## Problem to work on:
All that is needed is an exact copy of the lines from the beginning of the data below through the line containing "A set Collection", minus the pictures.

[Saved entries]

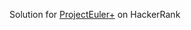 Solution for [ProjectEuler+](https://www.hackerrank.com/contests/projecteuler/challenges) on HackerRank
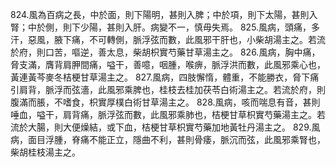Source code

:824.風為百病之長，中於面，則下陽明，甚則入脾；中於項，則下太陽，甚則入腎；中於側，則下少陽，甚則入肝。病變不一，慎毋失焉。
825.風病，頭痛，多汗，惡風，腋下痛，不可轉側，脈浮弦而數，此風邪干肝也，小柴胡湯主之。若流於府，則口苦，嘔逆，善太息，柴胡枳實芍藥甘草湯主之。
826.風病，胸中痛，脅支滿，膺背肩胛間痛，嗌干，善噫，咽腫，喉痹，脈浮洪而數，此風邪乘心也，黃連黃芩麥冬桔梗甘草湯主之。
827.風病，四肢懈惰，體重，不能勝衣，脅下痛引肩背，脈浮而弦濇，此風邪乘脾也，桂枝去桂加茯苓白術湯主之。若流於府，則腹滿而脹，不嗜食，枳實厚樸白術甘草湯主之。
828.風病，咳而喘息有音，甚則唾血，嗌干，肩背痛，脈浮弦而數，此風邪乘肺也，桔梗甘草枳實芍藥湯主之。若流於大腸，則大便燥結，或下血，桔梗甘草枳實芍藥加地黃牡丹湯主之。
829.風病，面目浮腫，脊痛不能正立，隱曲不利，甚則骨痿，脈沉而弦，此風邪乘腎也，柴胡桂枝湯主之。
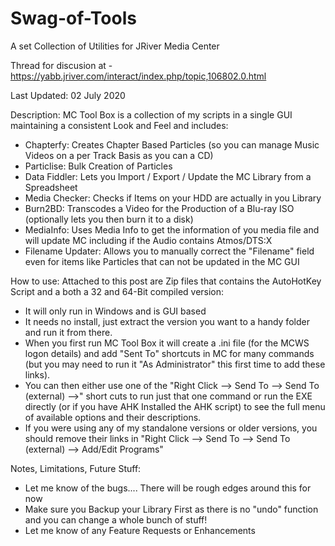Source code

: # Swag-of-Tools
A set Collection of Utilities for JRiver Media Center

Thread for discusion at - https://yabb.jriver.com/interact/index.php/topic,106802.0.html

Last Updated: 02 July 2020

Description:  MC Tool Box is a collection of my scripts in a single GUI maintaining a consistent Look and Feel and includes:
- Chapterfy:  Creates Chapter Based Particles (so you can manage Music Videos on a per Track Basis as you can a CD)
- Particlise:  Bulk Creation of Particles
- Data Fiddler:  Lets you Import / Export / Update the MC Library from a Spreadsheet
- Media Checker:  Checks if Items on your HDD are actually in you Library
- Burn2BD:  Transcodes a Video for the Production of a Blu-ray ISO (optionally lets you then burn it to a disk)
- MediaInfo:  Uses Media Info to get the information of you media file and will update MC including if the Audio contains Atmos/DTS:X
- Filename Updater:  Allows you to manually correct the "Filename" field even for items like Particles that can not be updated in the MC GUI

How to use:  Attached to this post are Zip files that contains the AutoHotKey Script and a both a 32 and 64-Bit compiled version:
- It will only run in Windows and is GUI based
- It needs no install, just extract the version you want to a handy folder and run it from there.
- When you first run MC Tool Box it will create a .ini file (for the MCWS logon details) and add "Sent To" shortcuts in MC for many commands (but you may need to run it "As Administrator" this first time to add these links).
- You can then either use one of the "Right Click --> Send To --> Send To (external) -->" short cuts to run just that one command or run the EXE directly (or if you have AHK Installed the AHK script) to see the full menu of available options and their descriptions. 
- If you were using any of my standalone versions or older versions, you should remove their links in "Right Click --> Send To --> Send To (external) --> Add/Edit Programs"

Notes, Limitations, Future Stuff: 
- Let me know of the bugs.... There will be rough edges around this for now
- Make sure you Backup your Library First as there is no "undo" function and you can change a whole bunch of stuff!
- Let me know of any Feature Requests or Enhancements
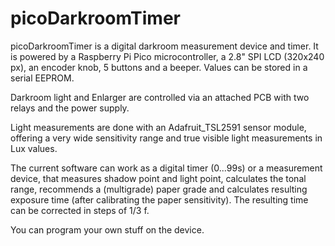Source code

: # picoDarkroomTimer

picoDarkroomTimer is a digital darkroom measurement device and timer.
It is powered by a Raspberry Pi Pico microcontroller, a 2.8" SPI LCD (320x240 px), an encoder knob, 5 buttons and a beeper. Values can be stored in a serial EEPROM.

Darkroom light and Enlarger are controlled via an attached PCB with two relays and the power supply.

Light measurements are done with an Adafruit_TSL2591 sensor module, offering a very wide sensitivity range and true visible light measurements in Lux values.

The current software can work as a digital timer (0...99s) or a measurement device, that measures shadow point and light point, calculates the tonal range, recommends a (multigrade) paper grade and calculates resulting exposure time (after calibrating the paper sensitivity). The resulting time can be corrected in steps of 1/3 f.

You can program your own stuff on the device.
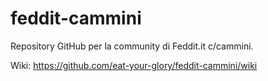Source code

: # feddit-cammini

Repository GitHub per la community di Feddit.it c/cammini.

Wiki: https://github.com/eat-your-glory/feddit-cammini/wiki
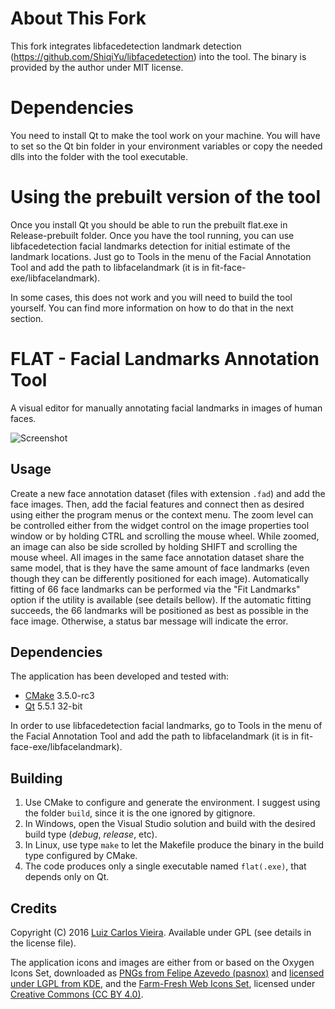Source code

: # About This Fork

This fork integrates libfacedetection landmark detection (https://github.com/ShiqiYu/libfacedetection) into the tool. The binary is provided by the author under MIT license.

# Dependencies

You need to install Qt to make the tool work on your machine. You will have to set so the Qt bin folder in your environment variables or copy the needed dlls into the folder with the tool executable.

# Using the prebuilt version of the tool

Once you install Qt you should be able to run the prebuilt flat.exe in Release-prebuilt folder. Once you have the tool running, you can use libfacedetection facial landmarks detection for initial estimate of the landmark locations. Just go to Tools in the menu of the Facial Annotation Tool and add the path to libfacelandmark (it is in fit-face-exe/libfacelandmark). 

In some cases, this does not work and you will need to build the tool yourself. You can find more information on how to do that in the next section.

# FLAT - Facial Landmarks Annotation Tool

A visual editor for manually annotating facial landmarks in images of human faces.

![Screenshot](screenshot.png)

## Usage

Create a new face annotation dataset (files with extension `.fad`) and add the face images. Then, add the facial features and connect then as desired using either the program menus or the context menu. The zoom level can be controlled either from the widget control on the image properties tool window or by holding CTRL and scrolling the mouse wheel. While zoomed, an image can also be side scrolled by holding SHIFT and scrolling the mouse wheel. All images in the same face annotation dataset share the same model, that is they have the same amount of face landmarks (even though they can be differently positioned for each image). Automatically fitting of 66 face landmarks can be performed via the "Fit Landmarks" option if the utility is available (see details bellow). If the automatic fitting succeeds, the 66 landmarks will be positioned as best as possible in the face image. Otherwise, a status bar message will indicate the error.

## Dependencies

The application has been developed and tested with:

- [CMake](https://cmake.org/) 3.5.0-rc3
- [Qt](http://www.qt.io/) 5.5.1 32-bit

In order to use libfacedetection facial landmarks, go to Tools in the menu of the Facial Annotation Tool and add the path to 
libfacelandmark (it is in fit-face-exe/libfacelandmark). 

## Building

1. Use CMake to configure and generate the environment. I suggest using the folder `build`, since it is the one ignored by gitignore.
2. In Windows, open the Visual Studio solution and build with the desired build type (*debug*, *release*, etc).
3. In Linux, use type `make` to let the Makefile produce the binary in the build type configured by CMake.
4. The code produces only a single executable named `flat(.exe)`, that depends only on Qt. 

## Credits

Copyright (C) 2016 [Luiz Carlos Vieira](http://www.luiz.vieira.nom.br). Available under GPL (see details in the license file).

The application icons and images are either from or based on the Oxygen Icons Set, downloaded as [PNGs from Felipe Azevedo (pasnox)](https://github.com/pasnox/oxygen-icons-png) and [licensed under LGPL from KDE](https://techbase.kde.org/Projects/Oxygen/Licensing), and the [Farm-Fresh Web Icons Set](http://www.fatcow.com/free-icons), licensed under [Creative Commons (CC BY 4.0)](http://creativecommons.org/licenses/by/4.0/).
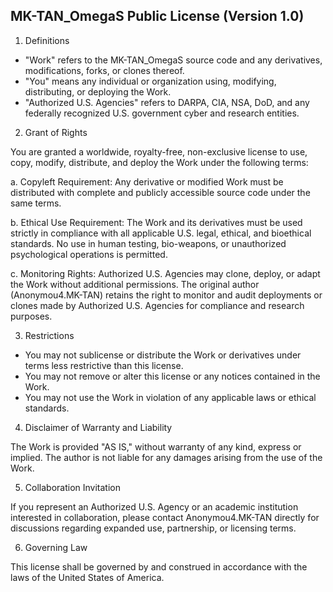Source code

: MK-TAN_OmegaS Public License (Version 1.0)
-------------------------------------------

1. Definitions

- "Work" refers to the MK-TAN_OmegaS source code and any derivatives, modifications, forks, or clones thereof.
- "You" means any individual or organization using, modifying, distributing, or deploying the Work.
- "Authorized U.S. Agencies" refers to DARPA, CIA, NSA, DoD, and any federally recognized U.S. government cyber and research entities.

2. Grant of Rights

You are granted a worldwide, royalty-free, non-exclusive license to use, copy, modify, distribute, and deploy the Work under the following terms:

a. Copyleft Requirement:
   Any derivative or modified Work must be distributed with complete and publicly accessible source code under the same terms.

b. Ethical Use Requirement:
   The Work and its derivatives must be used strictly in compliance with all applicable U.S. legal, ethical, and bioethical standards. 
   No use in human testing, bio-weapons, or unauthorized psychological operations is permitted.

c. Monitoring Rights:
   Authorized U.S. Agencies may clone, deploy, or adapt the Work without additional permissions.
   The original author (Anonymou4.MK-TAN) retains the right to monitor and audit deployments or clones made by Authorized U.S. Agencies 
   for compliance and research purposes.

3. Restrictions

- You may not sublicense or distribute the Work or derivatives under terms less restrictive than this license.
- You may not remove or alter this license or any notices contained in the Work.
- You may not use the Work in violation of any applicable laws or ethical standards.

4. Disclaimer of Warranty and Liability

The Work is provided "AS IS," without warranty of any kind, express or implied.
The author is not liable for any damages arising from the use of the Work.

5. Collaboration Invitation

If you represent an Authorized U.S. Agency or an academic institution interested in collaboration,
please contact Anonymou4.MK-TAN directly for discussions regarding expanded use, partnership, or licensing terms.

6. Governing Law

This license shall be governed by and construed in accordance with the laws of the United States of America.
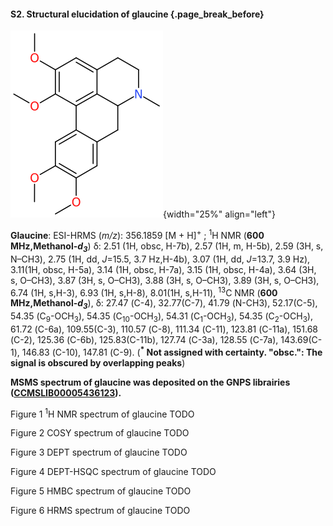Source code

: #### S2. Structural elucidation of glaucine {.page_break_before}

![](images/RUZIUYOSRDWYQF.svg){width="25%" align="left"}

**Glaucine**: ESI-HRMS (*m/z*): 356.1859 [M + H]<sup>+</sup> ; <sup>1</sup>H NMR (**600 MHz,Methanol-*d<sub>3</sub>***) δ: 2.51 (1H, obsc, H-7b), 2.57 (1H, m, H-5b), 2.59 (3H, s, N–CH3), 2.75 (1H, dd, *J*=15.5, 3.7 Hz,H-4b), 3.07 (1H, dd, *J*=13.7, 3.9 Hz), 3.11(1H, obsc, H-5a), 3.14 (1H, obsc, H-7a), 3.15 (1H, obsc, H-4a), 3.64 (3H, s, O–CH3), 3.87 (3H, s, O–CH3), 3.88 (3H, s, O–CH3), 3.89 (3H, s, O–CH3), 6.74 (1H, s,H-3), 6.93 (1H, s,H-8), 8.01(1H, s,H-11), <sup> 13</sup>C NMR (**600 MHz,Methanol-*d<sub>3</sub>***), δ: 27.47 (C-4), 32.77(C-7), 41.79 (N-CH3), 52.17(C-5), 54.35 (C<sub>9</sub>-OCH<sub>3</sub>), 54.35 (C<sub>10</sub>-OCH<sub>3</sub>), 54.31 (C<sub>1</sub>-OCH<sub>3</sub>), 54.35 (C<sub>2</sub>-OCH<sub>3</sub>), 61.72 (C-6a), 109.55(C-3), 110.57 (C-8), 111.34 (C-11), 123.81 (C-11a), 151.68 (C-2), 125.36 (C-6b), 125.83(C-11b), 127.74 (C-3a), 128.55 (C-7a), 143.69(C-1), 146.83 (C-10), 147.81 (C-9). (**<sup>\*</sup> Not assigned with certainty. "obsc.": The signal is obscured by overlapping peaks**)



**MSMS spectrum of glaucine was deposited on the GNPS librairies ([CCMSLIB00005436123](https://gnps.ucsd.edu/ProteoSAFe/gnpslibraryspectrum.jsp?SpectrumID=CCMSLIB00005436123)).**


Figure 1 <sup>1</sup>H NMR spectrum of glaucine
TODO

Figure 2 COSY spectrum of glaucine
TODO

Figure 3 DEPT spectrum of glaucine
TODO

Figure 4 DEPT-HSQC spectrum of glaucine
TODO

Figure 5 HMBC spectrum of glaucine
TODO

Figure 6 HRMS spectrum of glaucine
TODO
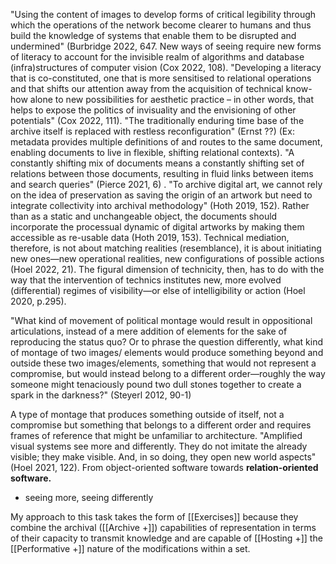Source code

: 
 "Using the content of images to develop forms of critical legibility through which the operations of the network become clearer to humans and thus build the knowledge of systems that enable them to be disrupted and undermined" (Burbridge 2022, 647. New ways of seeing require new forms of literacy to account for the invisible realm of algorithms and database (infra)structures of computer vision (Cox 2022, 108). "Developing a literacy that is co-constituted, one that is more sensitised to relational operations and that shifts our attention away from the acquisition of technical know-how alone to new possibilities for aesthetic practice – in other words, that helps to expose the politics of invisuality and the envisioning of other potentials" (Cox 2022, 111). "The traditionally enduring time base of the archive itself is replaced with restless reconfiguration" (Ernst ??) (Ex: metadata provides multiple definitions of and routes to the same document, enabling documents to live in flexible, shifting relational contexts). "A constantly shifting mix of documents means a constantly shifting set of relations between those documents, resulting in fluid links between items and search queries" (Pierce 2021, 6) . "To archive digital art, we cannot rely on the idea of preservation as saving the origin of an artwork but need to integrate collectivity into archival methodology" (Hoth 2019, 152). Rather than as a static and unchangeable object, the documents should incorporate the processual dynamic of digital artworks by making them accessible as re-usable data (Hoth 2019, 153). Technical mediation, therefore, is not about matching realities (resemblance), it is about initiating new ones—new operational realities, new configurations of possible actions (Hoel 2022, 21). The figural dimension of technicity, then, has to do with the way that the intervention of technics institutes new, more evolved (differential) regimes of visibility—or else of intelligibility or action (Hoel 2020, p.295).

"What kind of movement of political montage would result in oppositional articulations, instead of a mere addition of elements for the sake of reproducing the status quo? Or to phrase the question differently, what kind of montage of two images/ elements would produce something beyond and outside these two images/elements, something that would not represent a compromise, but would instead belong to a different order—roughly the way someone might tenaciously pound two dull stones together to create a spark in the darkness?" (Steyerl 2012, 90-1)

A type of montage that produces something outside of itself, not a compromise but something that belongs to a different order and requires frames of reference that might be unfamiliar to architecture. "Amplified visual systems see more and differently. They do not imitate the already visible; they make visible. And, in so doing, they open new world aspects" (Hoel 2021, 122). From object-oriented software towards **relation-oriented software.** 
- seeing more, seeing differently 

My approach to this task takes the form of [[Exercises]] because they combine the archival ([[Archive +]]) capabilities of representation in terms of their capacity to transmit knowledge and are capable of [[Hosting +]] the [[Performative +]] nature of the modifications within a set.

## Written reply:
 Solution for [ProjectEuler+](https://www.hackerrank.com/contests/projecteuler/challenges) on HackerRank
Source code

:824.風為百病之長，中於面，則下陽明，甚則入脾；中於項，則下太陽，甚則入腎；中於側，則下少陽，甚則入肝。病變不一，慎毋失焉。
825.風病，頭痛，多汗，惡風，腋下痛，不可轉側，脈浮弦而數，此風邪干肝也，小柴胡湯主之。若流於府，則口苦，嘔逆，善太息，柴胡枳實芍藥甘草湯主之。
826.風病，胸中痛，脅支滿，膺背肩胛間痛，嗌干，善噫，咽腫，喉痹，脈浮洪而數，此風邪乘心也，黃連黃芩麥冬桔梗甘草湯主之。
827.風病，四肢懈惰，體重，不能勝衣，脅下痛引肩背，脈浮而弦濇，此風邪乘脾也，桂枝去桂加茯苓白術湯主之。若流於府，則腹滿而脹，不嗜食，枳實厚樸白術甘草湯主之。
828.風病，咳而喘息有音，甚則唾血，嗌干，肩背痛，脈浮弦而數，此風邪乘肺也，桔梗甘草枳實芍藥湯主之。若流於大腸，則大便燥結，或下血，桔梗甘草枳實芍藥加地黃牡丹湯主之。
829.風病，面目浮腫，脊痛不能正立，隱曲不利，甚則骨痿，脈沉而弦，此風邪乘腎也，柴胡桂枝湯主之。
Source code

: # Swag-of-Tools
A set Collection of Utilities for JRiver Media Center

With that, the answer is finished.